Celebrating Black History Month: Spotlight on Eastern Shore Native Frederick Douglass
The Eastern Shore is a hotbed of historical sites, particularly those associated with the Civil War era and the abolition of slavery. One such star from the Eastern Shore is Frederick Douglass, best known as an abolitionist and a statesman.
Douglass was born into slavery and given the name Frederick Augustus Washington Bailey. Other than these facts, there is little definitive information about the abolitionist’s infancy. For example, historians believe that he was born around the year 1818, although his true birth year and date were never discovered. Later in life, he chose to celebrate his birthday on February 14. He was also born somewhere in Talbot County, however there is some mystery as to the exact spot. In his biography, Douglass said that he revisited his former home on a plantation in Tuckahoe, Maryland. However, no such place exists. Historians can only guess that Douglass was referring to all of Talbot County, which lies next to the Tuckahoe River.
The abolitionist also never knew his father, although his father may have lived on the plantation in Talbot County. Douglass’ mother died when he was around the age of seven or eight and as a result, he lived with his grandmother Betty Bailey for a number of years.

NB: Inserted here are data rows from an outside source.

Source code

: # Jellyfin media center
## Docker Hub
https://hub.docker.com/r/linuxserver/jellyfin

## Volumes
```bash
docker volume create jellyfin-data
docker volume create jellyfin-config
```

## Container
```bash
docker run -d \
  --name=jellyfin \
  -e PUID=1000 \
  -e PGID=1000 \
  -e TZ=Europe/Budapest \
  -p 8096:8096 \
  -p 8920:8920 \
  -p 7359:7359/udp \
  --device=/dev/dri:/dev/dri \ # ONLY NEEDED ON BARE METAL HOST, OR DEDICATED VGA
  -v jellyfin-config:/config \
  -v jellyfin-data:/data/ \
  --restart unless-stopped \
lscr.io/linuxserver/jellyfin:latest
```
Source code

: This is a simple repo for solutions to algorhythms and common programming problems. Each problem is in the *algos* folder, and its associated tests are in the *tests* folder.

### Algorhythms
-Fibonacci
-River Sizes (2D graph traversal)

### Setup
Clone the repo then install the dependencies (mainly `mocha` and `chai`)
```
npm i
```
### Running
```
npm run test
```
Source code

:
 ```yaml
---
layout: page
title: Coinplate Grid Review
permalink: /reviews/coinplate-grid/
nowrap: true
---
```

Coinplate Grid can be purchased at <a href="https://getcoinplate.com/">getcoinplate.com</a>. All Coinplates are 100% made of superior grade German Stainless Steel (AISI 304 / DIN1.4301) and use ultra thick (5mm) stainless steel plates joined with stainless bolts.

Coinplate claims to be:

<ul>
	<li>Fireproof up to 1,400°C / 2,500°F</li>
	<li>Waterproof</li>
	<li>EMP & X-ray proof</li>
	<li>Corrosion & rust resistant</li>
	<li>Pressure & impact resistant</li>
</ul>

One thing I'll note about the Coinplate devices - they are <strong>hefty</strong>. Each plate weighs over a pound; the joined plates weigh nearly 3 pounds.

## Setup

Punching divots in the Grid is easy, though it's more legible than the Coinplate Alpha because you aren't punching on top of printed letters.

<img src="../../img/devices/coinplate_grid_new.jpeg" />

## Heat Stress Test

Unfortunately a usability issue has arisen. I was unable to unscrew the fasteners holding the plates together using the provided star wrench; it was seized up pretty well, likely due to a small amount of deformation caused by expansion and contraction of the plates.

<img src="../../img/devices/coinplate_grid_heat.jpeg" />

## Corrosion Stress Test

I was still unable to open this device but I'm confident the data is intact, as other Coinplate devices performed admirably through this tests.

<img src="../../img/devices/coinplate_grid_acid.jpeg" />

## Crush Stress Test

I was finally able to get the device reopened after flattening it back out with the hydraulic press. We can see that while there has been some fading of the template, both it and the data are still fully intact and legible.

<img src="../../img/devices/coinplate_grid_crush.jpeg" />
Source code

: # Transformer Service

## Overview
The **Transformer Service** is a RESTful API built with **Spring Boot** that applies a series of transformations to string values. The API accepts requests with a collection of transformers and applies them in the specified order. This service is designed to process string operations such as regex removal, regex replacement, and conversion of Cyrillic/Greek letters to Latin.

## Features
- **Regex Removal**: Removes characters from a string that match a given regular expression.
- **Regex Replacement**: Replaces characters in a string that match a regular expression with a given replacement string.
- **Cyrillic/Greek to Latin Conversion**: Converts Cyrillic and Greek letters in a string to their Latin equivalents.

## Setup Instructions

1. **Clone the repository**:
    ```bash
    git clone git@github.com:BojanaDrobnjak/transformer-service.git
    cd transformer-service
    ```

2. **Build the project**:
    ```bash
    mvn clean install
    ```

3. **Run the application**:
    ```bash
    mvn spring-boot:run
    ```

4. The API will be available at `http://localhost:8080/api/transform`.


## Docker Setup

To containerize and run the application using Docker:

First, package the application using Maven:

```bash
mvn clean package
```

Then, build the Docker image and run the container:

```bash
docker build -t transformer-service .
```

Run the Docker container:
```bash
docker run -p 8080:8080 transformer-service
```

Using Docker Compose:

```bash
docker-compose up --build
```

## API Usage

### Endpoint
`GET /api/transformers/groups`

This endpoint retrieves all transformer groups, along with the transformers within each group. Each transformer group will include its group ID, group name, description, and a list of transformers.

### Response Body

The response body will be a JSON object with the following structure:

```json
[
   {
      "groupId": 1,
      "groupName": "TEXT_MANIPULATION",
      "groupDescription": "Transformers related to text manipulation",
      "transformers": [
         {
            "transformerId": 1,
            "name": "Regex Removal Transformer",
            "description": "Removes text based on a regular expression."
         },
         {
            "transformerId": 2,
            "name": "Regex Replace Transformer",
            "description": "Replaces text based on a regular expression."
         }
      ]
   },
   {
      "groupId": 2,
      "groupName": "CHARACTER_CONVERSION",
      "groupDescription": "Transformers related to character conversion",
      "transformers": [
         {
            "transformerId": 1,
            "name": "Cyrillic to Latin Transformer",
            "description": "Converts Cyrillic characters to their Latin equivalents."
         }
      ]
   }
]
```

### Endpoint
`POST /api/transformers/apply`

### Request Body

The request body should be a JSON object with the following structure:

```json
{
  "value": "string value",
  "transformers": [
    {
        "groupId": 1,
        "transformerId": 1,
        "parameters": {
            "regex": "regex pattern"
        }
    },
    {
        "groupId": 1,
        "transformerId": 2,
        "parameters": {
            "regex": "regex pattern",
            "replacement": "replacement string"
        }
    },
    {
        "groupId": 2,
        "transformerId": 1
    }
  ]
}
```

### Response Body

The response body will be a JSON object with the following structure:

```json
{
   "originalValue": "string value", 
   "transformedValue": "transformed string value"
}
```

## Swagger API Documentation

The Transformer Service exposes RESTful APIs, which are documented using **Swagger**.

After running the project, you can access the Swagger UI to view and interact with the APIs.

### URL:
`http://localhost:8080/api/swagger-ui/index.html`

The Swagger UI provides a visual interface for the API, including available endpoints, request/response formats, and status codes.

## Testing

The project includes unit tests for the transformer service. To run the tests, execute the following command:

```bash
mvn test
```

Douglass was later sent to live on a Baltimore plantation belonging to Hugh Auld. Auld’s wife Sophia taught young Douglass the alphabet, although it was illegal to do so at this time. It is rumored that Hugh Auld eventually found out about the lessons and immediately put a stop to them. However, Douglass continued to learn to read and write from other white children that he came in contact with. It was also during his stay in Baltimore that Douglass began teaching other slaves how to read and write as well.
Following a dispute between Hugh Auld and his father Thomas, Douglass was given to Edward Covey, a master who was known as a “slave-breaker.” During this time, Douglass unsuccessfully attempted to escape two times. His final escape was made possible with the help of Anna Murray, a local, free, black woman, with whom Douglass had fallen in love. She helped him to escape by disguising him in a sailor’s uniform and a sailor’s identification. When he had successfully traveled to New York, Murray was notified and after being reunited, the two were married. They moved to New Bedford, Massachusetts and took the last name Douglass to hide their identity.
While living in Massachusetts, Douglass attended many abolitionist meetings and eventually told his story. Inspired by his story, William Lloyd Garrison, the African-American abolitionist writer, wrote about Douglass in his newspaper The Liberator. Douglass also gained recognition and began his speaking career when he spoke in front of a crowd at the Massachusetts Anti-Slavery Society’s annual convention in Nantucket.
In 1845, Douglass wrote his autobiography Narrative of the Life of Frederick Douglass, an American Slave, which became a bestseller in America and was translated into multiple other languages. Although his fame helped to spread his message of abolition, it also caused Douglass problems. Since Douglass was a runaway slave, he still technically belonged to his last master and could be captured. To ensure his safety, Douglass fled to Ireland and Britain where he continued to speak to crowds for two years. By 1847, Douglass’ British fans raised enough money to buy his legal freedom and he returned home.
Back in America, Douglass continued to produce abolitionist writings, including two other editions of his biography, newspapers such as The North Star and the Frederick Douglass Weekly. He also supported other human rights groups and became the only African-American to attend the first women’s rights convention in Seneca Falls, New York. He later spoke to President Lincoln and Vice President Andrew Johnson on African American slave rights and issues of slavery. During the Civil War, Douglass was a recruiter for the first 1st all black regiment of Massachusetts. He also served short terms as the Marshall of D.C., the Counsel General of the Republic of Haiti and chargé d’affaires for the Dominican Republic.
Unfortunately after speaking at the National Council of Women in Washington, D.C. in 1895, Douglass suffered a major heart attack and died at around the age of 77.